I just discovered on Wednesday, after seeing my Gastrointestinal doc, that my Crohn’s disease is flaring.
I’ve been very fortunate that it has been in remission for 25 years-which is highly unusual for people with IBD(Inflammatory Bowel Disease).
I’ve been telling friends, including my boyfriend about this, and they don’t understand the ramifications.
From the time I was 10, when I first got Crohn’s disease, to the age of 21, when I had abdominal surgery, I suffered a lot.
I’m feeling pretty lonely in Ashland, Oregon, with this new information, as no one here knew me, and how horrific the disease was for me, during my early 10 years of living with it.
When Crohn’s disease flares, it can(and often does) get totally out of control, like a wildfire, or a drunk Harley Davidson driver.
It’s an autoimmune disease, which means that your body’s cells begin attacking your own cells, seeing them mistakenly as foreign invaders. At least this is how I understand it.
Unfortunately, for a number of reasons that I don’t comprehend, researchers seem to be only slightly closer to understanding the cause of the disease, then they were 25 years ago.
One would imagine that a special diet could be helpful to people like myself, but reams of studies have proven otherwise. I’m sure if I just lived on fast-food, it would make me feel worse, but things like fresh kale and broccoli, can also make it worse.
When I was young, the docs often put me on clear liquid diets. Jello, juices, broth-that kind of thing. It was ostensibly to rest the gut, as it was all inflamed and infected. I never followed the diet for long for obvious reasons…
For the past 25 years I’ve been off of all medications for Crohn’s disease, which is truly amazing. My GI doc is putting me on a powerful steroidal drug called Budesonide, to hopefully stop the disease in it’s tracks.

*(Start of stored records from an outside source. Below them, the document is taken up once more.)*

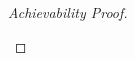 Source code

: \begin{proof}[Achievability Proof]
\begin{itemize}
\begin{enumerate}




\end{enumerate}
\end{itemize}
\end{proof}
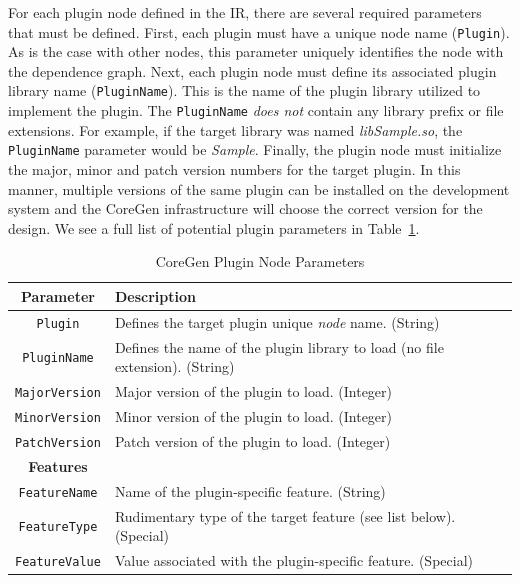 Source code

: \documentclass{article}
\begin{document}
For each plugin node defined in the IR, there are several required parameters that must be defined.  First, 
each plugin must have a unique node name (\texttt{Plugin}).  As is the case with other nodes, this parameter 
uniquely identifies the node with the dependence graph.  Next, each plugin node must define its associated 
plugin library name (\texttt{PluginName}).  This is the name of the plugin library utilized to implement the plugin.  
The \texttt{PluginName} \textit{does not} contain any library prefix or file extensions.  For example, if the target 
library was named \textit{libSample.so}, the \texttt{PluginName} parameter would be \textit{Sample}.  Finally, 
the plugin node must initialize the major, minor and patch version numbers for the target plugin.  In this manner, 
multiple versions of the same plugin can be installed on the development system and the CoreGen infrastructure 
will choose the correct version for the design.  We see a full list of potential plugin parameters in Table~\ref{tab:PluginParams}.    

\begin{table}[h]
\begin{center}
\caption{CoreGen Plugin Node Parameters}
\vspace{0.125in}
\label{tab:PluginParams}
\begin{tabular}{|c|l|}
\hline
\textbf{Parameter} & \textbf{Description}\\
\hline
\texttt{Plugin} & Defines the target plugin unique \textit{node} name. (String)\\
\hline
\texttt{PluginName} & Defines the name of the plugin library to load (no file extension). (String)\\
\hline
\texttt{MajorVersion} & Major version of the plugin to load. (Integer)\\
\hline
\texttt{MinorVersion} & Minor version of the plugin to load. (Integer)\\
\hline
\texttt{PatchVersion} & Patch version of the plugin to load. (Integer)\\
\hline
\textbf{Features} & \\
\hline
\texttt{FeatureName} & Name of the plugin-specific feature. (String)\\
\hline
\texttt{FeatureType} & Rudimentary type of the target feature (see list below). (Special)\\
\hline
\texttt{FeatureValue} & Value associated with the plugin-specific feature. (Special)\\
\hline
\end{tabular}
\end{center}
\end{table}
\end{document}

I know that because something happened in the past a certain way, it doesn’t mean that it will happen that way in the future. But I’m scared, and just feel like sleeping, these days.
I’m doing my best not to get depressed, but have not been terribly successful.
I don’t mean to sound negative here; just to speak my truth.
It is unlikely that the drug I will be taking for 2 months will stop the disease completely, which could mean other medications that I’ll need to take chronically, as well as symptoms like nausea, diarrhea, and weight loss. Thankfully I’m 20 pounds overweight, which gives me some wiggle room!